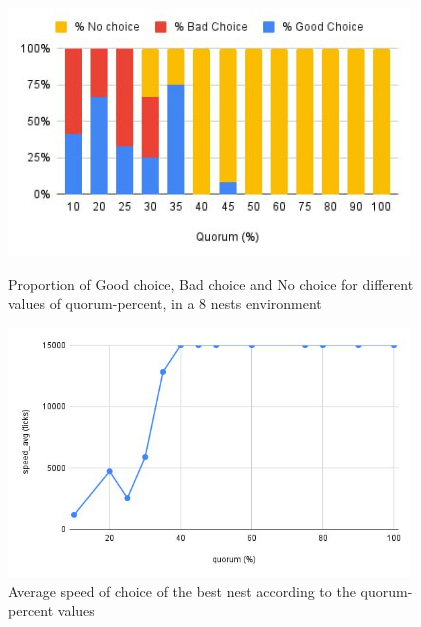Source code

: \documentclass[9pt]{pnas-new}
\begin{document}
\begin{figure}[h]
    \begin{minipage}[c]{.46\linewidth}
        \centering
        \includegraphics[width=0.95\textwidth]{report-template/fig/quorum_bar.jpeg}
        \caption{Proportion of Good choice, Bad choice and No choice for different values of quorum-percent, in a 8 nests environment}
        \label{fig:vr8}
    \end{minipage}
    \hfill%
    \begin{minipage}[c]{.46\linewidth}
        \centering
        \includegraphics[width=0.95\textwidth]{report-template/fig/quorum_diag.jpeg}
        \caption{Average speed of choice of the best nest according to the quorum-percent values}
        \label{fig:c8}
    \end{minipage}
\end{figure}
\end{document}
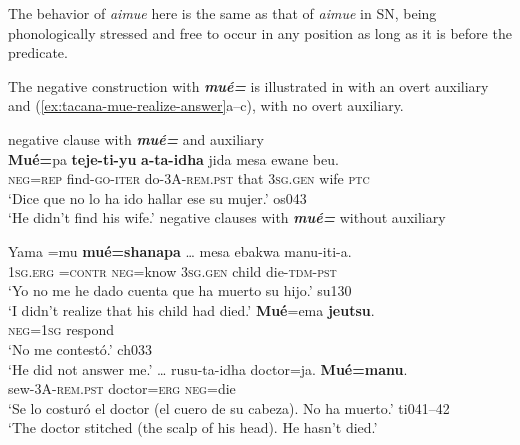 \documentclass[output=paper]{langsci/langscibook}
\begin{document}
The behavior of \textit{aimue} here is the same as that of \textit{aimue} in SN, being phonologically stressed and free to occur in any position as long as it is before the predicate.

The negative construction with \textbf{\textit{mué=}} is illustrated in
 with an overt auxiliary and
(\ref{ex:tacana-mue-realize-answer}a--c), with no overt auxiliary.

\begin{exe}\ex \label{ex:tacana-mueaux}  negative clause with
\textbf{\textit{mué=}} and auxiliary\\
\gll  \textbf{Mué=}pa \textbf{teje-ti-yu} \textbf{a-ta-idha}
\makebox[0pt][l]{\raisebox{\baselineskip}{O}}{\ob}jida mesa ewane{\cb} beu.\\
 \textsc{neg=rep}  find-\textsc{go-iter}  do\textsc{-3A-rem.pst}  that
 \textsc{3sg.gen}  wife  \textsc{ptc}\\
\glt `Dice que no lo ha ido hallar ese su mujer.' os043\\
`He didn't find his wife.'
\ex \label{ex:tacana-mue-realize-answer} negative clauses with
\textbf{\textit{mué=}} without auxiliary
\begin{xlist}
\ex\label{}
\gll  {}Yama  =mu
\textbf{mué=shanapa}
\ob\ldots{\cb} {\ob}mesa ebakwa{\cb} manu-iti-a.\\
\textsc{1sg.erg}  \textsc{=contr}  \textsc{neg}=know {} 3\textsc{sg.gen}
child die-\textsc{tdm-pst}\\
\glt `Yo no me he dado cuenta que ha muerto su hijo.' su130\\
`I didn't realize that his child had died.'
\ex\label{ex:tacana-mue-answer}
\gll {}\textbf{Mué}=ema
\textbf{jeutsu}.\\
    \textsc{neg=1sg} respond\\
\glt `No me contestó.' ch033\\
`He did not answer me.'
\ex\label{ex:tacana-mue-doctor}
\gll  \ldots{} rusu-ta-idha doctor=ja.
\textbf{Mué=manu}.\\
{}    sew-3A\textsc{-rem.pst}  doctor=\textsc{erg}  \textsc{neg}=die\\
\glt `Se lo costuró el doctor (el cuero de su cabeza). No ha muerto.'
ti041--42\\
`The doctor stitched (the scalp of his head). He hasn't died.'
\end{xlist}\end{exe}
\end{document}
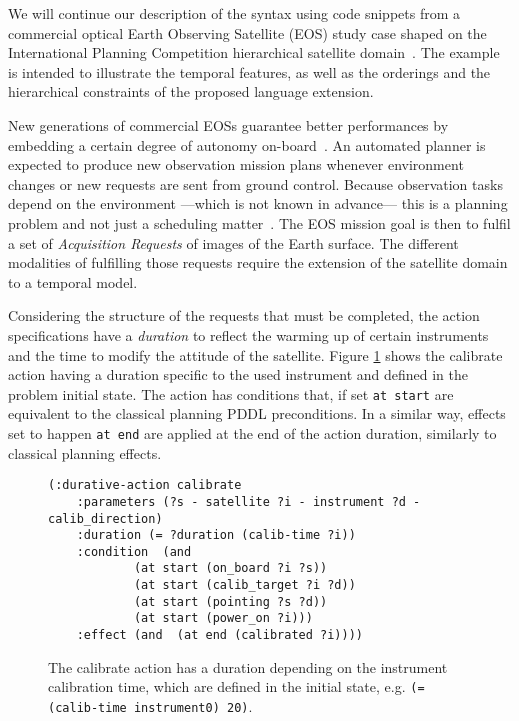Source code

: \documentclass[letterpaper]{article} %
\begin{document}

We will continue our description of the syntax using code snippets from a commercial optical Earth Observing Satellite (EOS) study case shaped on the International Planning Competition hierarchical satellite domain~\citep{schattenberg2020}. The example is intended to illustrate the temporal features, as well as the orderings and the hierarchical constraints of the proposed language extension.

New generations of commercial EOSs guarantee better performances by embedding a certain degree of autonomy on-board~\citep{pralet2019}. An automated planner is expected to produce new observation mission plans whenever environment changes or new requests are sent from ground control. Because observation tasks depend on the environment ---which is not known in advance--- this is a planning problem and not just a scheduling matter~\citep{rodriguez-moreno2004}.
%
The EOS mission goal is then to fulfil a set of \emph{Acquisition Requests} of images of the Earth surface.
The different modalities of fulfilling those requests require the extension of the satellite domain to a temporal model.

Considering the structure of the requests that must be completed,
the action specifications have a \emph{duration} to reflect the warming up of certain instruments and the time to modify the attitude of the satellite. Figure \ref{pddl_calibrate} shows the calibrate action having a duration specific to the used instrument and defined in the problem initial state.
%
The action has conditions that, if set \texttt{at start} are equivalent to the classical planning PDDL preconditions. In a similar way, effects set to happen \texttt{at end} are applied at the end of the action duration, similarly to classical planning effects.


\begin{figure}[!h]
	\begin{lstlisting}[language=pddl,mathescape]
(:durative-action calibrate
	:parameters (?s - satellite ?i - instrument ?d - calib_direction)
	:duration (= ?duration (calib-time ?i))
	:condition 	(and
			(at start (on_board ?i ?s))
			(at start (calib_target ?i ?d))
			(at start (pointing ?s ?d))
			(at start (power_on ?i)))
	:effect (and  (at end (calibrated ?i))))
	\end{lstlisting}
	\caption{The calibrate action has a duration depending on the instrument calibration time\label{pddl_calibrate}, which are defined in the initial state, e.g.
{\small\lstinline[language={pddl},basicstyle=\ttfamily]|(= (calib-time instrument0) 20)|}.}
\end{figure}
\end{document}
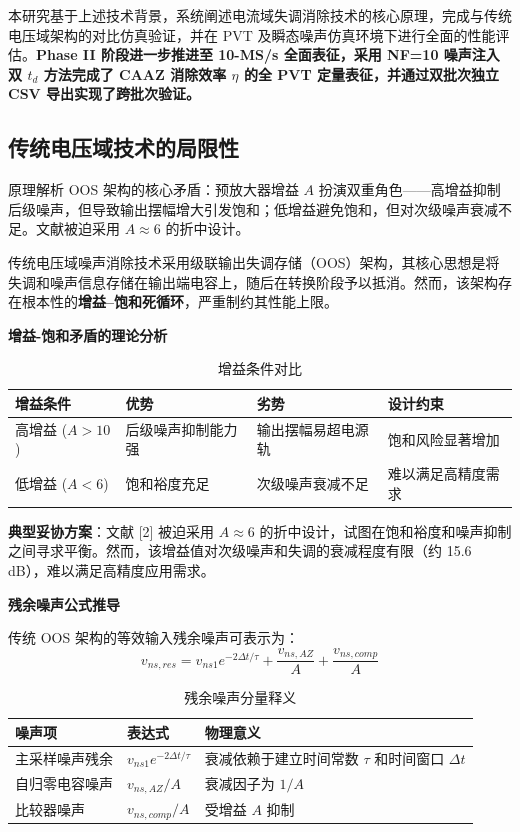 \documentclass[11pt,a4paper,UTF8]{ctexart}
\begin{document}
本研究基于上述技术背景，系统阐述电流域失调消除技术的核心原理，完成与传统电压域架构的对比仿真验证，并在 PVT 及瞬态噪声仿真环境下进行全面的性能评估。\textbf{Phase II 阶段进一步推进至 10-MS/s 全面表征，采用 NF=10 噪声注入双 $t_d$ 方法完成了 CAAZ 消除效率 $\eta$ 的全 PVT 定量表征，并通过双批次独立 CSV 导出实现了跨批次验证。}

\subsection{传统电压域技术的局限性}

\begin{prinbox}{原理解析}
OOS 架构的核心矛盾：预放大器增益 $A$ 扮演双重角色——高增益抑制后级噪声，但导致输出摆幅增大引发饱和；低增益避免饱和，但对次级噪声衰减不足。文献被迫采用 $A \approx 6$ 的折中设计。
\end{prinbox}

传统电压域噪声消除技术采用级联输出失调存储（OOS）架构，其核心思想是将失调和噪声信息存储在输出端电容上，随后在转换阶段予以抵消。然而，该架构存在根本性的\textbf{增益--饱和死循环}，严重制约其性能上限。

\textbf{增益-饱和矛盾的理论分析}

\begin{table}[htbp]\centering\caption{增益条件对比}\label{tab:gain}\small
\begin{tabular}{llll}\toprule
\textbf{增益条件} & \textbf{优势} & \textbf{劣势} & \textbf{设计约束} \\\midrule
高增益 ($A > 10$) & 后级噪声抑制能力强 & 输出摆幅易超电源轨 & 饱和风险显著增加 \\
低增益 ($A < 6$) & 饱和裕度充足 & 次级噪声衰减不足 & 难以满足高精度需求 \\\bottomrule
\end{tabular}
\end{table}

\textbf{典型妥协方案}：文献 [2] 被迫采用 $A \approx 6$ 的折中设计，试图在饱和裕度和噪声抑制之间寻求平衡。然而，该增益值对次级噪声和失调的衰减程度有限（约 15.6 dB），难以满足高精度应用需求。

\textbf{残余噪声公式推导}

传统 OOS 架构的等效输入残余噪声可表示为：
\begin{equation}
v_{ns,res} = v_{ns1} e^{-2\Delta t/\tau} + \frac{v_{ns,AZ}}{A} + \frac{v_{ns,comp}}{A}
\label{eq:oos}
\end{equation}

\begin{table}[htbp]\centering\caption{残余噪声分量释义}\label{tab:noisecomp}\small
\begin{tabular}{lll}\toprule
\textbf{噪声项} & \textbf{表达式} & \textbf{物理意义} \\\midrule
主采样噪声残余 & $v_{ns1} e^{-2\Delta t/\tau}$ & 衰减依赖于建立时间常数 $\tau$ 和时间窗口 $\Delta t$ \\
自归零电容噪声 & $v_{ns,AZ} / A$ & 衰减因子为 $1/A$ \\
比较器噪声 & $v_{ns,comp} / A$ & 受增益 $A$ 抑制 \\\bottomrule
\end{tabular}
\end{table}
\end{document}
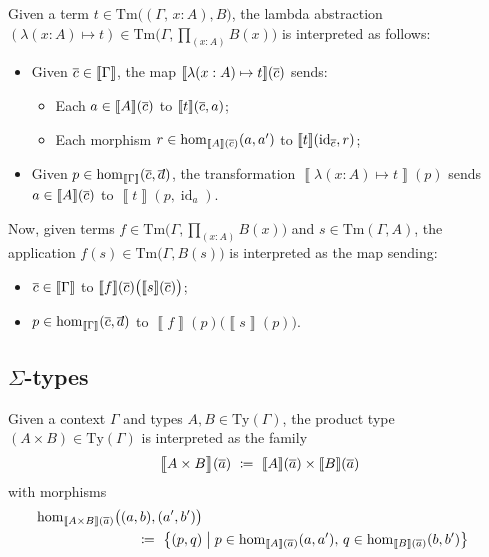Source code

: \documentclass{article}
\theoremstyle{definition}
\renewcommand{\int}[1]{\mathopen{}\left\llbracket #1
    \right\rrbracket\mathclose{}}       %
\newcommand{\Pii}[2]{\textstyle\prod_{#1} #2}             %
\newcommand{\lam}[2]{\lambda #1 \mapsto #2}
\newcommand{\Ty}{\mathrm{Ty}}
\newcommand{\Tm}{\mathrm{Tm}}
\renewcommand{\hom}[3][]{\mathrm{hom}_{#1}\mathopen{}\left( #2, #3 \right)\mathclose{}}
\DeclareMathOperator{\id}{id}				    %
\newcommand{\defeq}{
	\mathrel{\mathrel{\mathop:}\mkern-1.2mu=}}	%
\newcommand{\tup}[1]{\overline{\smash{#1}\vphantom{a}}}
\newcommand{\n}{%
}                %
\begin{document}
Given a term $t \in \Tm \big( (\Gamma,\, x:A), B \big)$, the lambda abstraction $(\lam{(x:A)}{t}) \in \Tm\big( \Gamma, \Pii{(x:A)}{B(x)} \big)$ is interpreted as follows:
\begin{itemize}
    \item Given $\tup{c} \in \int{\Gamma}$, the map $\int{\lam{(x:A)}{t}}(\tup{c})%
    $ sends:
    \begin{itemize}
        \item Each $a \in \int{A}(\tup{c})$ to $\int{t}(\tup{c},a)%
        $;
    
        \item Each morphism $r \in \hom[\int{A}(\tup{c})]{a}{a'}$ to $\int{t}(\id_{\tup{c}},r)$;%
    \end{itemize}
    
    \item Given $p \in \hom[\int{\Gamma}]{\tup{c}}{\tup{d}}$, the 
    transformation $\int{\lam{(x:A)}{t}}(p)%
    $ sends $a \in \int{A}(\tup{c})$ to $\int{t}(p,\id_a)$.
\end{itemize}

Now, given terms $f \in \Tm\big( \Gamma, \Pii{(x:A)}{B(x)} \big)$ and $s \in \Tm(\Gamma, A)$, the application $f(s) \in \Tm\big(\Gamma, B(s) \big)$ is interpreted as the map sending:
\begin{itemize}
    \item $\tup{c} \in \int{\Gamma}$ to $\int{f}(\tup{c})\big( \int{s}(\tup{c}) \big)$;
    
    \item $p \in \hom[\int{\Gamma}]{\tup{c}}{\tup{d}}$ to $\int{f}(p)\big( \int{s}(p) \big)$.
\end{itemize}


\subsection{\texorpdfstring{$\Sigma$}{Sigma}-types}

Given a context $\Gamma$ and types $A, B \in \Ty(\Gamma)$, the product type $(A \times B) \in \Ty(\Gamma)$ is interpreted as the family
$$\int{\big.A \times B}\n(\tup{a})\ \defeq\ \int{A}\n(\tup{a}) \times \int{B}\n(\tup{a})$$
with morphisms
\begin{align*}
    \hom[\int{A \times B}(\tup{a})]{\big.(a,b)}{(a',b')}\\ \defeq\ \big\{ (p,q)& \mathrel{\big|} p \in \hom[\int{A}(\tup{a})]{a}{a'},\, q \in \hom[\int{B}(\tup{a})]{b}{b'} \big\}
\end{align*}
\end{document}

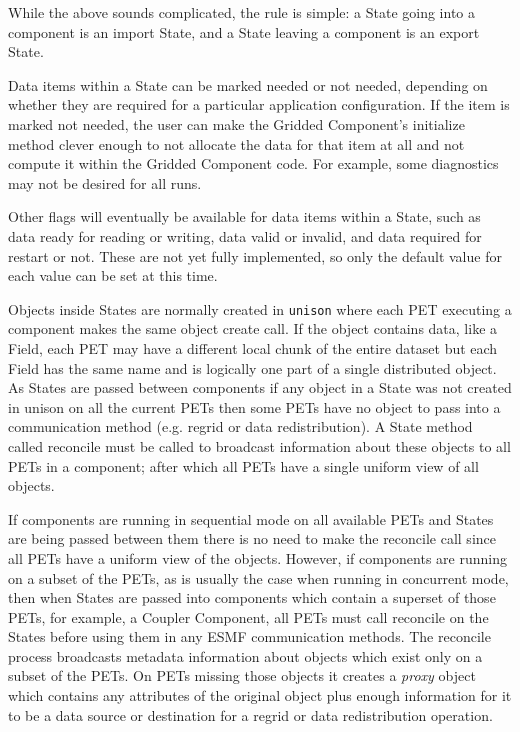 While the above sounds complicated, the rule is simple:
a State going into a component is an import State, and a 
State leaving a component is an export State.

Data items within a State can be marked needed or not needed,
depending on whether they are required for a particular 
application configuration.  If the item is marked not needed,
the user can make the Gridded Component's initialize method 
clever enough to not allocate the data for that item at all
and not compute it within the Gridded Component code.
For example, some diagnostics may not be desired for all 
runs.

Other flags will eventually be available for data items within 
a State, such as data ready for reading or writing, data valid or 
invalid, and data required for restart or not.  These are not
yet fully implemented, so only the default value for each value 
can be set at this time.

Objects inside States are normally created in {\tt unison} where
each PET executing a component makes the same object create call.
If the object contains data, like a Field, each PET may have a
different local chunk of the entire dataset but each Field has
the same name and is logically one part of a single distributed 
object.   As States are passed between components if any object
in a State was not created in unison on all the current PETs 
then some PETs have no object to pass into a
communication method (e.g. regrid or data redistribution).
A State method called reconcile must be called to broadcast 
information about these objects to all PETs in a component;
after which all PETs have a single uniform view of all objects.  

If components are running in sequential mode on all available PETs
and States are being passed between them there is no need to make
the reconcile call since all PETs have a uniform view of the objects.
However, if components are running on a subset of the PETs, as is
usually the case when running in concurrent mode, then when States
are passed into components which contain a superset of those PETs,
for example, a Coupler Component, all PETs must call reconcile
on the States before using them in any ESMF communication methods.
The reconcile process broadcasts metadata information about objects
which exist only on a subset of the PETs.  On PETs missing those
objects it creates a {\it proxy} object which contains any
attributes of the original object plus enough information for it
to be a data source or destination for a regrid or data redistribution
operation. 


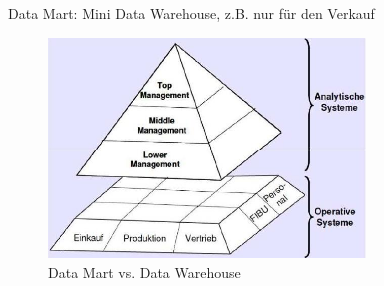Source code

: \documentclass[ngerman,a4paper,12pt]{scrreprt}
\begin{document}
\ul
	\li Data Mart: Mini Data Warehouse, z.B. nur für den Verkauf
\ulE

\begin{figure}[H]
	\centering
	\includegraphics[width=0.75\textwidth]{img/V6.1.jpg}
	\caption{Data Mart vs. Data Warehouse}
	\label{}
\end{figure}
\end{document}
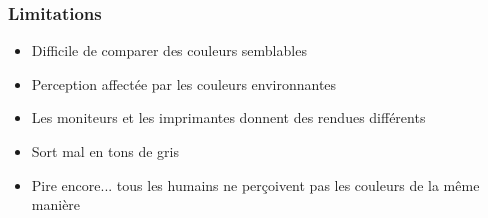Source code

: \documentclass[aspectratio=169]{beamer}
\begin{document}
\begin{frame}[t]\frametitle{Limitations}


\begin{itemize}\setlength{\itemsep}{2pt}
	\item<1-> Difficile de comparer des couleurs semblables
	\item<2-> Perception affectée par les couleurs environnantes
	\item<4-> Les moniteurs et les imprimantes donnent des rendues différents
	\item<5-> Sort mal en tons de gris

	\item<6-> Pire encore... tous les humains ne perçoivent pas les couleurs de la même manière
\end{itemize}

\end{frame}
\end{document}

================

§ **What you will do**
Only lines of the data holding the word "overt" go in the answer. Please copy each of them.

§ **Worked solution**
 with an overt auxiliary and
(\ref{ex:tacana-mue-realize-answer}a--c), with no overt auxiliary.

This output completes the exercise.